## ASSIGNMENT
Word for word, restate each of the entries below, and drop every picture.

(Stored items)
┌──

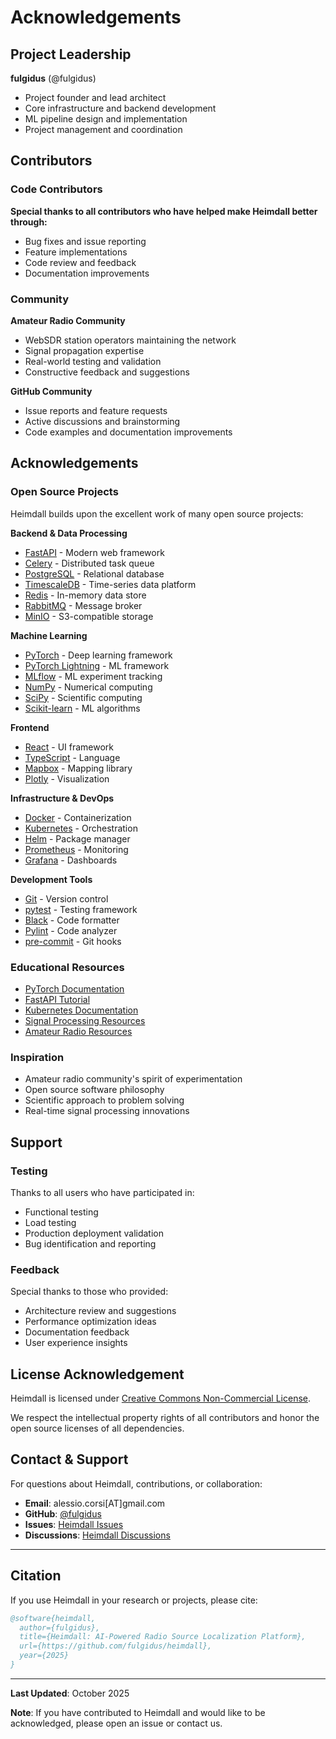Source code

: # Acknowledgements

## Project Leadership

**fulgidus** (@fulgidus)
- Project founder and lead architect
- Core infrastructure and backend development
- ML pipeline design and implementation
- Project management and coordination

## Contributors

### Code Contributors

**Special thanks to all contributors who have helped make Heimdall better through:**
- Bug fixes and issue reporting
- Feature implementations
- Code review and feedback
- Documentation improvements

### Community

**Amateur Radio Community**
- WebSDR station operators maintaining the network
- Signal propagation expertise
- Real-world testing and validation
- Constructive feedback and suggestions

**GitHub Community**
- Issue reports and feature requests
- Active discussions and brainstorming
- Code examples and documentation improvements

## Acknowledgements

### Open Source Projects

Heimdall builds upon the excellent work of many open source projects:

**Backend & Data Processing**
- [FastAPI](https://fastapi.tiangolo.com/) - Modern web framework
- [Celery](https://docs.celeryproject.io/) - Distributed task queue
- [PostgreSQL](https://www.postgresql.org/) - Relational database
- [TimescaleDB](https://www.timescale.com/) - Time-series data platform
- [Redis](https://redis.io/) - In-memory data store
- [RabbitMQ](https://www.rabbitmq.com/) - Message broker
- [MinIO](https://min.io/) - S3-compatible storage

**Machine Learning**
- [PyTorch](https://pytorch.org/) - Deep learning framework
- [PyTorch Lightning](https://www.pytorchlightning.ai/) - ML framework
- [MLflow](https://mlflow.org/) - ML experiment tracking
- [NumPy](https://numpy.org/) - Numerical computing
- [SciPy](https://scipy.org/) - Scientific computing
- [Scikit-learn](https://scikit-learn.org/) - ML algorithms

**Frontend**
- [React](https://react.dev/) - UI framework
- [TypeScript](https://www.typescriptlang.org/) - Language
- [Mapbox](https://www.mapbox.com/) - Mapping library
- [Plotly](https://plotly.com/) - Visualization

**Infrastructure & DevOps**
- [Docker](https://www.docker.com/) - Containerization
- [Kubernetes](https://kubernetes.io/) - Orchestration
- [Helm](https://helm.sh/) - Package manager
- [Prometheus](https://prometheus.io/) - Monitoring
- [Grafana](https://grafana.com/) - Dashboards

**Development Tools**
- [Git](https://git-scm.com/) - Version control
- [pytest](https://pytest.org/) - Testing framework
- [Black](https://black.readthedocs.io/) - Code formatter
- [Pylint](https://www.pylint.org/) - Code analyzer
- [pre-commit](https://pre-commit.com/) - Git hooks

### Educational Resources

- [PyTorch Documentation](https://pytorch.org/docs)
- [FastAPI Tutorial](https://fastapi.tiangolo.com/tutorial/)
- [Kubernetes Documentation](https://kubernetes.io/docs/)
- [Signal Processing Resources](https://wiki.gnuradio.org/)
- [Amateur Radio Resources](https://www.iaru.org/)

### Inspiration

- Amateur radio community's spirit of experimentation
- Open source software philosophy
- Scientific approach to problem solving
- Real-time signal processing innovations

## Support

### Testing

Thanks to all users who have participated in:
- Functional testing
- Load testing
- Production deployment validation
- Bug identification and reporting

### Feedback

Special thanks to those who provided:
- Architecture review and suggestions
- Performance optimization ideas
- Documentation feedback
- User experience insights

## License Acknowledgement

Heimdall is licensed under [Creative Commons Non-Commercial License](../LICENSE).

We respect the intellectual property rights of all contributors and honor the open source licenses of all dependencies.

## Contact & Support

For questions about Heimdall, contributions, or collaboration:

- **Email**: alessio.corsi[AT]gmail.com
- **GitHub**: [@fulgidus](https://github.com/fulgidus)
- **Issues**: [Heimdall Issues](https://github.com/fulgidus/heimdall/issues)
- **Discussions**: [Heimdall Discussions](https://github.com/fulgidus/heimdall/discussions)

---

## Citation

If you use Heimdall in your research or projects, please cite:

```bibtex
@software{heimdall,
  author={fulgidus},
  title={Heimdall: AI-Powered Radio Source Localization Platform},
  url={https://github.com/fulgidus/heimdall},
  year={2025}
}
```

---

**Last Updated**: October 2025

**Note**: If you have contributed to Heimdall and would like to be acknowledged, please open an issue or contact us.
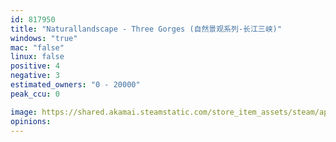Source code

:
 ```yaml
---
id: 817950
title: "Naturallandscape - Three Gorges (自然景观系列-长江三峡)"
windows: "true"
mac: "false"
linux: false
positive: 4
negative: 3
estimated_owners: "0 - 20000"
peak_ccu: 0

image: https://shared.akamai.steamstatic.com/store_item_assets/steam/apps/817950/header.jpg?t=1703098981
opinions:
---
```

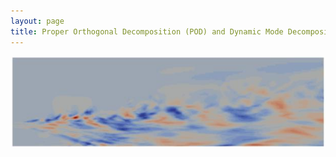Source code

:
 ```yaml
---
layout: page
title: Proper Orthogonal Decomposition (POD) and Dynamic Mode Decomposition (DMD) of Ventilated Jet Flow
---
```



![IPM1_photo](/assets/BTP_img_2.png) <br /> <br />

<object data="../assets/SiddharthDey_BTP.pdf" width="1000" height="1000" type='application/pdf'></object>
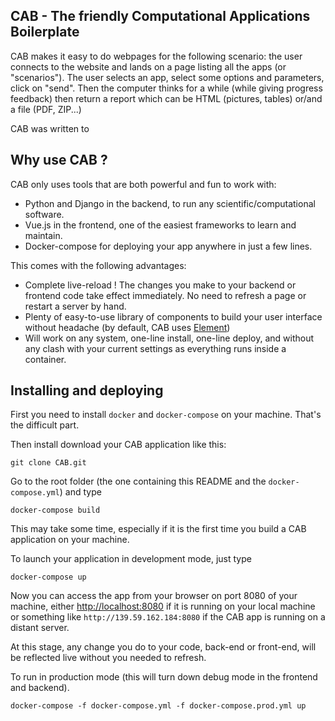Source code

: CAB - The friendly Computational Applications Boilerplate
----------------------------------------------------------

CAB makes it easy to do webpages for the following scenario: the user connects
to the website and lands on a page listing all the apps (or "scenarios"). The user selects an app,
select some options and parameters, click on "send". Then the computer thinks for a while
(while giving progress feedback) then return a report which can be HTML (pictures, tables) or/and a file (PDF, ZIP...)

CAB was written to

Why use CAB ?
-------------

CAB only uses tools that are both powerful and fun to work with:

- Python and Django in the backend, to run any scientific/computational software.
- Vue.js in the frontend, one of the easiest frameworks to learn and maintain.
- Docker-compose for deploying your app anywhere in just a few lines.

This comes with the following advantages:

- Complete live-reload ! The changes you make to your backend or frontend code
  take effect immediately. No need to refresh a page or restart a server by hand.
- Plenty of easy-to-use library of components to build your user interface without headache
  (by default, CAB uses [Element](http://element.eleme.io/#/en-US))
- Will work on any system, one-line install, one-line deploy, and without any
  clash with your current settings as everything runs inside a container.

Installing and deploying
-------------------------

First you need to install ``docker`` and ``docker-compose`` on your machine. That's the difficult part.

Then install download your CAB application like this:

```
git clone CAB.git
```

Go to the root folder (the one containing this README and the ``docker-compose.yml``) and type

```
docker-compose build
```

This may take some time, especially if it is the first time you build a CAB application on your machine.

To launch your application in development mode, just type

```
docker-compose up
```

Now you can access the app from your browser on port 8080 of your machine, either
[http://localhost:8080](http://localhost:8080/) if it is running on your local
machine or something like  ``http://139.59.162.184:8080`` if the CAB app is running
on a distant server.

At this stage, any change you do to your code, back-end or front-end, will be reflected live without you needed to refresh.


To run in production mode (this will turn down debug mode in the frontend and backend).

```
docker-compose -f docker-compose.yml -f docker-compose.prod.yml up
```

└──

## RESULT OF THE EXERCISE
Source code

: # Acknowledgements

## Project Leadership

**fulgidus** (@fulgidus)
- Project founder and lead architect
- Core infrastructure and backend development
- ML pipeline design and implementation
- Project management and coordination

## Contributors

### Code Contributors

**Special thanks to all contributors who have helped make Heimdall better through:**
- Bug fixes and issue reporting
- Feature implementations
- Code review and feedback
- Documentation improvements

### Community

**Amateur Radio Community**
- WebSDR station operators maintaining the network
- Signal propagation expertise
- Real-world testing and validation
- Constructive feedback and suggestions

**GitHub Community**
- Issue reports and feature requests
- Active discussions and brainstorming
- Code examples and documentation improvements

## Acknowledgements

### Open Source Projects

Heimdall builds upon the excellent work of many open source projects:

**Backend & Data Processing**
- [FastAPI](https://fastapi.tiangolo.com/) - Modern web framework
- [Celery](https://docs.celeryproject.io/) - Distributed task queue
- [PostgreSQL](https://www.postgresql.org/) - Relational database
- [TimescaleDB](https://www.timescale.com/) - Time-series data platform
- [Redis](https://redis.io/) - In-memory data store
- [RabbitMQ](https://www.rabbitmq.com/) - Message broker
- [MinIO](https://min.io/) - S3-compatible storage

**Machine Learning**
- [PyTorch](https://pytorch.org/) - Deep learning framework
- [PyTorch Lightning](https://www.pytorchlightning.ai/) - ML framework
- [MLflow](https://mlflow.org/) - ML experiment tracking
- [NumPy](https://numpy.org/) - Numerical computing
- [SciPy](https://scipy.org/) - Scientific computing
- [Scikit-learn](https://scikit-learn.org/) - ML algorithms

**Frontend**
- [React](https://react.dev/) - UI framework
- [TypeScript](https://www.typescriptlang.org/) - Language
- [Mapbox](https://www.mapbox.com/) - Mapping library
- [Plotly](https://plotly.com/) - Visualization

**Infrastructure & DevOps**
- [Docker](https://www.docker.com/) - Containerization
- [Kubernetes](https://kubernetes.io/) - Orchestration
- [Helm](https://helm.sh/) - Package manager
- [Prometheus](https://prometheus.io/) - Monitoring
- [Grafana](https://grafana.com/) - Dashboards

**Development Tools**
- [Git](https://git-scm.com/) - Version control
- [pytest](https://pytest.org/) - Testing framework
- [Black](https://black.readthedocs.io/) - Code formatter
- [Pylint](https://www.pylint.org/) - Code analyzer
- [pre-commit](https://pre-commit.com/) - Git hooks

### Educational Resources

- [PyTorch Documentation](https://pytorch.org/docs)
- [FastAPI Tutorial](https://fastapi.tiangolo.com/tutorial/)
- [Kubernetes Documentation](https://kubernetes.io/docs/)
- [Signal Processing Resources](https://wiki.gnuradio.org/)
- [Amateur Radio Resources](https://www.iaru.org/)

### Inspiration

- Amateur radio community's spirit of experimentation
- Open source software philosophy
- Scientific approach to problem solving
- Real-time signal processing innovations

## Support

### Testing

Thanks to all users who have participated in:
- Functional testing
- Load testing
- Production deployment validation
- Bug identification and reporting

### Feedback

Special thanks to those who provided:
- Architecture review and suggestions
- Performance optimization ideas
- Documentation feedback
- User experience insights

## License Acknowledgement

Heimdall is licensed under [Creative Commons Non-Commercial License](../LICENSE).

We respect the intellectual property rights of all contributors and honor the open source licenses of all dependencies.

## Contact & Support

For questions about Heimdall, contributions, or collaboration:

- **Email**: alessio.corsi[AT]gmail.com
- **GitHub**: [@fulgidus](https://github.com/fulgidus)
- **Issues**: [Heimdall Issues](https://github.com/fulgidus/heimdall/issues)
- **Discussions**: [Heimdall Discussions](https://github.com/fulgidus/heimdall/discussions)

---

## Citation

If you use Heimdall in your research or projects, please cite:

```bibtex
@software{heimdall,
  author={fulgidus},
  title={Heimdall: AI-Powered Radio Source Localization Platform},
  url={https://github.com/fulgidus/heimdall},
  year={2025}
}
```

---

**Last Updated**: October 2025

**Note**: If you have contributed to Heimdall and would like to be acknowledged, please open an issue or contact us.
Source code

:
 ```yaml
---
id: 817950
title: "Naturallandscape - Three Gorges (自然景观系列-长江三峡)"
windows: "true"
mac: "false"
linux: false
positive: 4
negative: 3
estimated_owners: "0 - 20000"
peak_ccu: 0

image: https://shared.akamai.steamstatic.com/store_item_assets/steam/apps/817950/header.jpg?t=1703098981
opinions:
---
```

Source code

:
 ```yaml
---
layout: page
title: Proper Orthogonal Decomposition (POD) and Dynamic Mode Decomposition (DMD) of Ventilated Jet Flow
---
```



![IPM1_photo](/assets/BTP_img_2.png) <br /> <br />

<object data="../assets/SiddharthDey_BTP.pdf" width="1000" height="1000" type='application/pdf'></object>
Source code

: CAB - The friendly Computational Applications Boilerplate
----------------------------------------------------------

CAB makes it easy to do webpages for the following scenario: the user connects
to the website and lands on a page listing all the apps (or "scenarios"). The user selects an app,
select some options and parameters, click on "send". Then the computer thinks for a while
(while giving progress feedback) then return a report which can be HTML (pictures, tables) or/and a file (PDF, ZIP...)

CAB was written to

Why use CAB ?
-------------

CAB only uses tools that are both powerful and fun to work with:

- Python and Django in the backend, to run any scientific/computational software.
- Vue.js in the frontend, one of the easiest frameworks to learn and maintain.
- Docker-compose for deploying your app anywhere in just a few lines.

This comes with the following advantages:

- Complete live-reload ! The changes you make to your backend or frontend code
  take effect immediately. No need to refresh a page or restart a server by hand.
- Plenty of easy-to-use library of components to build your user interface without headache
  (by default, CAB uses [Element](http://element.eleme.io/#/en-US))
- Will work on any system, one-line install, one-line deploy, and without any
  clash with your current settings as everything runs inside a container.

Installing and deploying
-------------------------

First you need to install ``docker`` and ``docker-compose`` on your machine. That's the difficult part.

Then install download your CAB application like this:

```
git clone CAB.git
```

Go to the root folder (the one containing this README and the ``docker-compose.yml``) and type

```
docker-compose build
```

This may take some time, especially if it is the first time you build a CAB application on your machine.

To launch your application in development mode, just type

```
docker-compose up
```

Now you can access the app from your browser on port 8080 of your machine, either
[http://localhost:8080](http://localhost:8080/) if it is running on your local
machine or something like  ``http://139.59.162.184:8080`` if the CAB app is running
on a distant server.

At this stage, any change you do to your code, back-end or front-end, will be reflected live without you needed to refresh.


To run in production mode (this will turn down debug mode in the frontend and backend).

```
docker-compose -f docker-compose.yml -f docker-compose.prod.yml up
```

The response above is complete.